Chris Walker (23:07):
I spend almost no time thinking about anybody that I compete with. I spend all my time focused on my customer and my customer tells me the gaps in what they are getting right now, whether it's my customer or in discovery calls or in the market. It's very clear if you list, you don't need to spend any time on competitors. If you listen to your customer, because they'll tell you all the things that are missing, that they're not getting right now. And that's where I spend most of my time.
Chris Walker (23:30):
In terms of most, the moat is our brand, the moat is the results from our customers, the moat is what our customers say about when they've been with us for 12 months, how much we've impacted their revenue. That's all that I need and so it's a very, very focused strategy on a moat. Our product continues to evolve because we're close to our customer.
Chris Walker (23:48):
And so the product is also a piece too, but I recognize that the execution is actually a commodity. The way that we think the IP that we have, the way that we move, the way that we look inside of the CRM, those things are difficult to replicate because we move to ask for anyone to catch us and the brand is way too strong for someone to come in from the bottom and catch up to us. That's the way that I think about strategy. In general, I spend very little time thinking about competitors. I spend all my time looking at what customers are doing.
Peep Laja (24:21):
Boom.

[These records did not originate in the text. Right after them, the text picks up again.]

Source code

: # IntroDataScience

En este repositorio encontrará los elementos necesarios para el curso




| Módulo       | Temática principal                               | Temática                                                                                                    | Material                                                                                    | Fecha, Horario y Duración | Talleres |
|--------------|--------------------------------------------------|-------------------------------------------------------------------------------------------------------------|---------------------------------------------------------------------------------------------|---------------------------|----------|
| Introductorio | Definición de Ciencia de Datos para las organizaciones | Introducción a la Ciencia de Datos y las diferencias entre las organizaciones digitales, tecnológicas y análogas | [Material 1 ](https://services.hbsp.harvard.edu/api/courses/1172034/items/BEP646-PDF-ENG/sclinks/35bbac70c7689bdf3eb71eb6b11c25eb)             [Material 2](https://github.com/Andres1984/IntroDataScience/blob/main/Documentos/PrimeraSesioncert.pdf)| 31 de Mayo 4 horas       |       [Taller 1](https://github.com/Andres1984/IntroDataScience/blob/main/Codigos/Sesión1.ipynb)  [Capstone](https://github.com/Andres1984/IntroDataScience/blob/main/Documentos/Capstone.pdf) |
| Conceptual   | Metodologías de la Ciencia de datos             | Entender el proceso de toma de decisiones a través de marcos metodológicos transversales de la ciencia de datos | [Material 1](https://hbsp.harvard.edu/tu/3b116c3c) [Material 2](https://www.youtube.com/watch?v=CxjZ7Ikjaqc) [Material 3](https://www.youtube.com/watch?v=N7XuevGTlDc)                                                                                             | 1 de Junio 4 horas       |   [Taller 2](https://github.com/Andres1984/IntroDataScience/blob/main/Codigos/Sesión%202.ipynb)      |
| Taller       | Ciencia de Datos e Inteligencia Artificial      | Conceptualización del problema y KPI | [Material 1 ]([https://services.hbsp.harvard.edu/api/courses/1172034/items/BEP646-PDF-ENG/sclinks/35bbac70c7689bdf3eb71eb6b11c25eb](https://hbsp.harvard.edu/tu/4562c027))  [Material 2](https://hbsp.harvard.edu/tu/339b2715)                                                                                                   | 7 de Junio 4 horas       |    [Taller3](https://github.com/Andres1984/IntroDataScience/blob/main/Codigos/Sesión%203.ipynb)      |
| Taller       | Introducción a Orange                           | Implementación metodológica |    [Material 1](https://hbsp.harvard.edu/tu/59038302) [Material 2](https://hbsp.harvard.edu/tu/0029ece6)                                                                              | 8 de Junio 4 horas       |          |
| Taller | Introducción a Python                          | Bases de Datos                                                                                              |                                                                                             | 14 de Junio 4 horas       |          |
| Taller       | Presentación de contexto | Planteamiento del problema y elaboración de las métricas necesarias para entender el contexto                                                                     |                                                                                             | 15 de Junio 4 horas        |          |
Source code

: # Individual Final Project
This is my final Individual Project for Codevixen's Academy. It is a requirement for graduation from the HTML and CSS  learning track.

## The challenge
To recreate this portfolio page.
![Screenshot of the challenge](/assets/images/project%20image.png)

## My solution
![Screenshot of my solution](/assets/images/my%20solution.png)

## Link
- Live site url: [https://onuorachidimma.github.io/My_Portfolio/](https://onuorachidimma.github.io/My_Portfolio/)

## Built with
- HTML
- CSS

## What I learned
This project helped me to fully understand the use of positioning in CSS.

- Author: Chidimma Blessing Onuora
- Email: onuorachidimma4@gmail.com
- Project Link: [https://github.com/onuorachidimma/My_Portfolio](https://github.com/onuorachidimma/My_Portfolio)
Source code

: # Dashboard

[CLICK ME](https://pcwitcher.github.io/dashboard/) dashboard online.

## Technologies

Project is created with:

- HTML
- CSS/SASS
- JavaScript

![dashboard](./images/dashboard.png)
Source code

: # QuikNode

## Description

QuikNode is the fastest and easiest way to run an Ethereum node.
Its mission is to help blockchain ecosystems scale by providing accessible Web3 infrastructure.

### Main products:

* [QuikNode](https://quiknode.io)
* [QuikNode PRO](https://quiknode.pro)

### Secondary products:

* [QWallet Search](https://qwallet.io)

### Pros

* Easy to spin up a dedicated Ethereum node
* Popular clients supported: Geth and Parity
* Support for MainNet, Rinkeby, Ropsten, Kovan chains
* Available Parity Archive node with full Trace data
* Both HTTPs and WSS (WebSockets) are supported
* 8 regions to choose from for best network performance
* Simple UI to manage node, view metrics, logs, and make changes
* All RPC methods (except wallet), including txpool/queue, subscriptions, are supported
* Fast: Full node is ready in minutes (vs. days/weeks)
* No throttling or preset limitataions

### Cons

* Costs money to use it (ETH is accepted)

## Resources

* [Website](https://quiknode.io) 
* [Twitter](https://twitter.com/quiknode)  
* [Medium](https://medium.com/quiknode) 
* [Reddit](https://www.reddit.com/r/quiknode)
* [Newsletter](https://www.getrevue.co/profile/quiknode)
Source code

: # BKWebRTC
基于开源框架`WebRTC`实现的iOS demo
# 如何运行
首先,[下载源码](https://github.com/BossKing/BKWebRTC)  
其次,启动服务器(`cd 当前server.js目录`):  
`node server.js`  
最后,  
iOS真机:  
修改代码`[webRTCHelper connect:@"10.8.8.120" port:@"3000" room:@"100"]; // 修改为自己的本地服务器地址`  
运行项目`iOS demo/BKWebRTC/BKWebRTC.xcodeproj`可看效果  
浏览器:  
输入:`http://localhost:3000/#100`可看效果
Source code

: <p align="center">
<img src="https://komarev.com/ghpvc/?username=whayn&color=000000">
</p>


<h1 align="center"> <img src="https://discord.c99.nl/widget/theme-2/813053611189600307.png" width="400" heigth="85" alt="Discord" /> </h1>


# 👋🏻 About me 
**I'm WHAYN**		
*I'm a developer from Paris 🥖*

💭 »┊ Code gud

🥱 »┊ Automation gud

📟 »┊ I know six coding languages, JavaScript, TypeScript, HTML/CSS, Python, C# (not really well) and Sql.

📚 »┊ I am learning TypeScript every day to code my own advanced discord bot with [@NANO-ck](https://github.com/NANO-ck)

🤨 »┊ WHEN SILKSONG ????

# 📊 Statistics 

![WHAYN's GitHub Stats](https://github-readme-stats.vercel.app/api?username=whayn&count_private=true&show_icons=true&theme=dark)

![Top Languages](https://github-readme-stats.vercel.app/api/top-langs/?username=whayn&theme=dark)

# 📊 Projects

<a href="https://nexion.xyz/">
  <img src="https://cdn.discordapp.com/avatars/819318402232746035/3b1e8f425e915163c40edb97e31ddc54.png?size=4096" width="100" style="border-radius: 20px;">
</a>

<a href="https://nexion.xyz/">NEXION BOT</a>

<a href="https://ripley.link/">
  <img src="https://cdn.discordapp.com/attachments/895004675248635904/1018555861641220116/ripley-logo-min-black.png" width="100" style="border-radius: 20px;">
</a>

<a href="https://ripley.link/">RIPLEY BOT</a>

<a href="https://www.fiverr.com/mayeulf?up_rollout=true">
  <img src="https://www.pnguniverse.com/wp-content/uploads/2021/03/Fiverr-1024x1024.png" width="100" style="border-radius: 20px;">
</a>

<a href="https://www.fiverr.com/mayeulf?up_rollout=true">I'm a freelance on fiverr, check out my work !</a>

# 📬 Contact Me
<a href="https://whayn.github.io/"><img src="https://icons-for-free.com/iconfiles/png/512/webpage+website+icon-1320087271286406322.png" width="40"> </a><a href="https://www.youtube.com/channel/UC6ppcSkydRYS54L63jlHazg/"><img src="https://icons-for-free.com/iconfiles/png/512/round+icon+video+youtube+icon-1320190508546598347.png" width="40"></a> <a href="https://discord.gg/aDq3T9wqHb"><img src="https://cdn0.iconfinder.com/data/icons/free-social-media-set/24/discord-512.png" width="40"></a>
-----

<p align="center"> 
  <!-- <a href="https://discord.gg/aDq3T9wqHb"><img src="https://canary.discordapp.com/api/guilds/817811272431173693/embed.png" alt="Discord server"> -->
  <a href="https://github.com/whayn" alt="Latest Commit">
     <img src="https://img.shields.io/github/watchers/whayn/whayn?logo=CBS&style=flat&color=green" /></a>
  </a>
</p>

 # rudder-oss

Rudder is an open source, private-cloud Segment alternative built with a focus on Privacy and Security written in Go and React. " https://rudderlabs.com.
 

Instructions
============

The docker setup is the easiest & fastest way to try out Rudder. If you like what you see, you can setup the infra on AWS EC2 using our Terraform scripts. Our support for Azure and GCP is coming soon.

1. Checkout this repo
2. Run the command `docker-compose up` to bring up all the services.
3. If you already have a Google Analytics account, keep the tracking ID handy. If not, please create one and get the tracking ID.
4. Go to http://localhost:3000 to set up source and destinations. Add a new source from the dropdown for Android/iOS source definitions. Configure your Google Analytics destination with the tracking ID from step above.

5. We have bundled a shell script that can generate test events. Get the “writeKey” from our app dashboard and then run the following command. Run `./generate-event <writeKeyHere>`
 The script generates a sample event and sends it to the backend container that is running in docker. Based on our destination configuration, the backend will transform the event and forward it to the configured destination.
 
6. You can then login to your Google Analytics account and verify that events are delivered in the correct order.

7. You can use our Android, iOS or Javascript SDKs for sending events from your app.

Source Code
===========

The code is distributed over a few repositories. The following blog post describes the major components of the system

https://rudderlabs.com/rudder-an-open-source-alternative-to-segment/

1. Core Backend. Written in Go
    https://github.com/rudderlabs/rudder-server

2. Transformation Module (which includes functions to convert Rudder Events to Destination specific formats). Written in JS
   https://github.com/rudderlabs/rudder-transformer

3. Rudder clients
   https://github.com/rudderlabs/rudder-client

All right, thanks so much for coming on, Chris.
Chris Walker (24:24):
This is a blast. Thanks.
Peep Laja (24:27):
What were the three key strategic decisions Chris and Refine Labs made in order to grow and succeed. One, they offered different strategic and tactical approach to their competitors.
Chris Walker (24:37):
I looked around in the world and saw how other companies were doing marketing and I knew the difference in the success between these two different models.
Peep Laja (24:45):
Two, they were not transactional. They focused on building relationships and providing valuable content.
Chris Walker (24:51):
The same thing that our customers that pay $25,000 a month for, I'd say the same thing in my video on LinkedIn.
Peep Laja (24:56):
Three, they focused on the unique needs of their specific customer, not on the competition.
Chris Walker (25:02):
You don't need to spend any time on competitors. If you listen to your customer, because they'll tell you all the things are missing, that they're not getting right now.
Peep Laja (25:08):
Bonus idea. If there's no value or substance to what you're offering, then you're dead in the water. All the tactics and strategies in the world won't save you. Like I've said before, you can't put a lipstick on a pig.
Chris Walker (25:19):
You've got to have something valuable to say.